• _WORK TO COMPLETE_:
An exact copy of every record below is needed, with the pictures left out.
Top of PROVIDED DATA
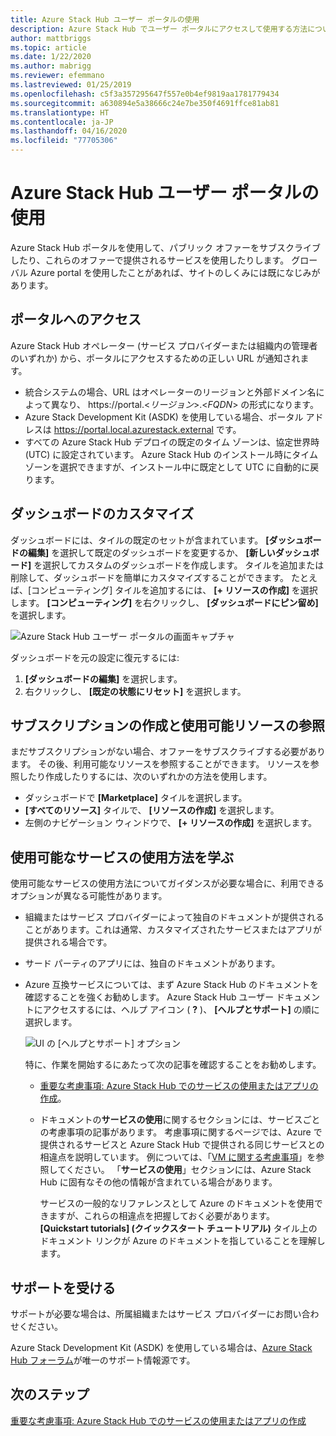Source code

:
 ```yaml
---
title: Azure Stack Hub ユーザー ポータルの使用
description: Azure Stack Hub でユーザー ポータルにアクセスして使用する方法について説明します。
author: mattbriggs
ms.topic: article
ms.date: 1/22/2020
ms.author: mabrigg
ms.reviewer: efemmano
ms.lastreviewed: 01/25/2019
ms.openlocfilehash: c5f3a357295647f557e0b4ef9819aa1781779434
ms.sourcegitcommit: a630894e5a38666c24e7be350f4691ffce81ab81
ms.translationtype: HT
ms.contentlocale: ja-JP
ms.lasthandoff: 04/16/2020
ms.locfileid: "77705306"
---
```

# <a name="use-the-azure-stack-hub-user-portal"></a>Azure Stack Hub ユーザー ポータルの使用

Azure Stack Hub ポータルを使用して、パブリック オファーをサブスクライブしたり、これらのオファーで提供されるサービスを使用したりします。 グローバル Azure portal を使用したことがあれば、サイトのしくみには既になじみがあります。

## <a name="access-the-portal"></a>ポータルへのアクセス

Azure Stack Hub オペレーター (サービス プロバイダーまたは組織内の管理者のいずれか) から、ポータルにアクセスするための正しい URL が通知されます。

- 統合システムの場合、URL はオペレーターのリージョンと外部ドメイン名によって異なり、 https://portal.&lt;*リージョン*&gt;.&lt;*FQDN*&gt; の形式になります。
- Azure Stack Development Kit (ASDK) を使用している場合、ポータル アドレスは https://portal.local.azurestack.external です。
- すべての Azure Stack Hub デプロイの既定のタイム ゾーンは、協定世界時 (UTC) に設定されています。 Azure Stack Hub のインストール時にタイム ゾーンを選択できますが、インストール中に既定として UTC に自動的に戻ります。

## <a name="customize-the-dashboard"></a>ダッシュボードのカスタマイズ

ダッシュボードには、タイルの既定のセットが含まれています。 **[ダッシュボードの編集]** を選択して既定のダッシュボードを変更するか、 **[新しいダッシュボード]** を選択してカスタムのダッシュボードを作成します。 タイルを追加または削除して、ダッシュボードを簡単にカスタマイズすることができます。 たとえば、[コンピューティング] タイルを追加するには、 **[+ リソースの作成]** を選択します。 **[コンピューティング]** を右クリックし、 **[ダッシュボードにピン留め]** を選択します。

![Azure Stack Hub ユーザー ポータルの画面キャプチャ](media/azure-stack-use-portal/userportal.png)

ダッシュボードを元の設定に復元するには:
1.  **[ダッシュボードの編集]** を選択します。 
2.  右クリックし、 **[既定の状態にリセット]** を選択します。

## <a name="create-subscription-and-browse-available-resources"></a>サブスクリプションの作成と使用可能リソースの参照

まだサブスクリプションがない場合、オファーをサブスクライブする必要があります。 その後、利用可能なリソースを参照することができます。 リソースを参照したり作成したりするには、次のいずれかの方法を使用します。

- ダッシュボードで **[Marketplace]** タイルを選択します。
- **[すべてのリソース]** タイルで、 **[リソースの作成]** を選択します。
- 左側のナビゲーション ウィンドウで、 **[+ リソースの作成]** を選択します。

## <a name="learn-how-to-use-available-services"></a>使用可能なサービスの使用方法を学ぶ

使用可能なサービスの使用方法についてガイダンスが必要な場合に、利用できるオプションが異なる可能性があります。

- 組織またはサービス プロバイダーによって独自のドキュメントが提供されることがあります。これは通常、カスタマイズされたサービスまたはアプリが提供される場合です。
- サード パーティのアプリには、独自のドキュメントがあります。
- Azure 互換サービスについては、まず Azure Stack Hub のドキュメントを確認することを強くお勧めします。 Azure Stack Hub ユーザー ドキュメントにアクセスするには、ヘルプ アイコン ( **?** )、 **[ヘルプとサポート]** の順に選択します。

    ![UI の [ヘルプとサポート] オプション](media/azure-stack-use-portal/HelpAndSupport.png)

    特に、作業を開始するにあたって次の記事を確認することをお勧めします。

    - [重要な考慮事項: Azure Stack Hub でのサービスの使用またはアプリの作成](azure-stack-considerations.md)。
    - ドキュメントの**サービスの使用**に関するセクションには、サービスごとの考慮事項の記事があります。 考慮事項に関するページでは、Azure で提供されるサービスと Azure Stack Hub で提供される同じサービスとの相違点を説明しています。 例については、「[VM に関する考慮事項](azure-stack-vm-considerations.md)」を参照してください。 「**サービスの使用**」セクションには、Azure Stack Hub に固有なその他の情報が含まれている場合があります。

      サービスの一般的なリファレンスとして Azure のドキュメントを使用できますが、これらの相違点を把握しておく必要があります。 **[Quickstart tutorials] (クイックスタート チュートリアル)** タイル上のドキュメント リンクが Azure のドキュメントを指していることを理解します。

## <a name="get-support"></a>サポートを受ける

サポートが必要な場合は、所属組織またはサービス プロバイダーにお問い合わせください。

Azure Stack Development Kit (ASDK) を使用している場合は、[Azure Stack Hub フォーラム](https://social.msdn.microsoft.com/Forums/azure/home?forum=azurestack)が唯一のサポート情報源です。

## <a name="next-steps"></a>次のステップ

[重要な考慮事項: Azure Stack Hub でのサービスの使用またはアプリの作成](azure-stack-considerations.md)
Bottom of PROVIDED DATA
• _WRITTEN SOLUTION_:
Source code

:
 ```yaml
---
title: Azure Stack Hub ユーザー ポータルの使用
description: Azure Stack Hub でユーザー ポータルにアクセスして使用する方法について説明します。
author: mattbriggs
ms.topic: article
ms.date: 1/22/2020
ms.author: mabrigg
ms.reviewer: efemmano
ms.lastreviewed: 01/25/2019
ms.openlocfilehash: c5f3a357295647f557e0b4ef9819aa1781779434
ms.sourcegitcommit: a630894e5a38666c24e7be350f4691ffce81ab81
ms.translationtype: HT
ms.contentlocale: ja-JP
ms.lasthandoff: 04/16/2020
ms.locfileid: "77705306"
---
```

# <a name="use-the-azure-stack-hub-user-portal"></a>Azure Stack Hub ユーザー ポータルの使用

Azure Stack Hub ポータルを使用して、パブリック オファーをサブスクライブしたり、これらのオファーで提供されるサービスを使用したりします。 グローバル Azure portal を使用したことがあれば、サイトのしくみには既になじみがあります。

## <a name="access-the-portal"></a>ポータルへのアクセス

Azure Stack Hub オペレーター (サービス プロバイダーまたは組織内の管理者のいずれか) から、ポータルにアクセスするための正しい URL が通知されます。

- 統合システムの場合、URL はオペレーターのリージョンと外部ドメイン名によって異なり、 https://portal.&lt;*リージョン*&gt;.&lt;*FQDN*&gt; の形式になります。
- Azure Stack Development Kit (ASDK) を使用している場合、ポータル アドレスは https://portal.local.azurestack.external です。
- すべての Azure Stack Hub デプロイの既定のタイム ゾーンは、協定世界時 (UTC) に設定されています。 Azure Stack Hub のインストール時にタイム ゾーンを選択できますが、インストール中に既定として UTC に自動的に戻ります。

## <a name="customize-the-dashboard"></a>ダッシュボードのカスタマイズ

ダッシュボードには、タイルの既定のセットが含まれています。 **[ダッシュボードの編集]** を選択して既定のダッシュボードを変更するか、 **[新しいダッシュボード]** を選択してカスタムのダッシュボードを作成します。 タイルを追加または削除して、ダッシュボードを簡単にカスタマイズすることができます。 たとえば、[コンピューティング] タイルを追加するには、 **[+ リソースの作成]** を選択します。 **[コンピューティング]** を右クリックし、 **[ダッシュボードにピン留め]** を選択します。

![Azure Stack Hub ユーザー ポータルの画面キャプチャ](media/azure-stack-use-portal/userportal.png)

ダッシュボードを元の設定に復元するには:
1.  **[ダッシュボードの編集]** を選択します。 
2.  右クリックし、 **[既定の状態にリセット]** を選択します。

## <a name="create-subscription-and-browse-available-resources"></a>サブスクリプションの作成と使用可能リソースの参照

まだサブスクリプションがない場合、オファーをサブスクライブする必要があります。 その後、利用可能なリソースを参照することができます。 リソースを参照したり作成したりするには、次のいずれかの方法を使用します。

- ダッシュボードで **[Marketplace]** タイルを選択します。
- **[すべてのリソース]** タイルで、 **[リソースの作成]** を選択します。
- 左側のナビゲーション ウィンドウで、 **[+ リソースの作成]** を選択します。

## <a name="learn-how-to-use-available-services"></a>使用可能なサービスの使用方法を学ぶ

使用可能なサービスの使用方法についてガイダンスが必要な場合に、利用できるオプションが異なる可能性があります。

- 組織またはサービス プロバイダーによって独自のドキュメントが提供されることがあります。これは通常、カスタマイズされたサービスまたはアプリが提供される場合です。
- サード パーティのアプリには、独自のドキュメントがあります。
- Azure 互換サービスについては、まず Azure Stack Hub のドキュメントを確認することを強くお勧めします。 Azure Stack Hub ユーザー ドキュメントにアクセスするには、ヘルプ アイコン ( **?** )、 **[ヘルプとサポート]** の順に選択します。

    ![UI の [ヘルプとサポート] オプション](media/azure-stack-use-portal/HelpAndSupport.png)

    特に、作業を開始するにあたって次の記事を確認することをお勧めします。

    - [重要な考慮事項: Azure Stack Hub でのサービスの使用またはアプリの作成](azure-stack-considerations.md)。
    - ドキュメントの**サービスの使用**に関するセクションには、サービスごとの考慮事項の記事があります。 考慮事項に関するページでは、Azure で提供されるサービスと Azure Stack Hub で提供される同じサービスとの相違点を説明しています。 例については、「[VM に関する考慮事項](azure-stack-vm-considerations.md)」を参照してください。 「**サービスの使用**」セクションには、Azure Stack Hub に固有なその他の情報が含まれている場合があります。

      サービスの一般的なリファレンスとして Azure のドキュメントを使用できますが、これらの相違点を把握しておく必要があります。 **[Quickstart tutorials] (クイックスタート チュートリアル)** タイル上のドキュメント リンクが Azure のドキュメントを指していることを理解します。

## <a name="get-support"></a>サポートを受ける

サポートが必要な場合は、所属組織またはサービス プロバイダーにお問い合わせください。

Azure Stack Development Kit (ASDK) を使用している場合は、[Azure Stack Hub フォーラム](https://social.msdn.microsoft.com/Forums/azure/home?forum=azurestack)が唯一のサポート情報源です。

## <a name="next-steps"></a>次のステップ

[重要な考慮事項: Azure Stack Hub でのサービスの使用またはアプリの作成](azure-stack-considerations.md)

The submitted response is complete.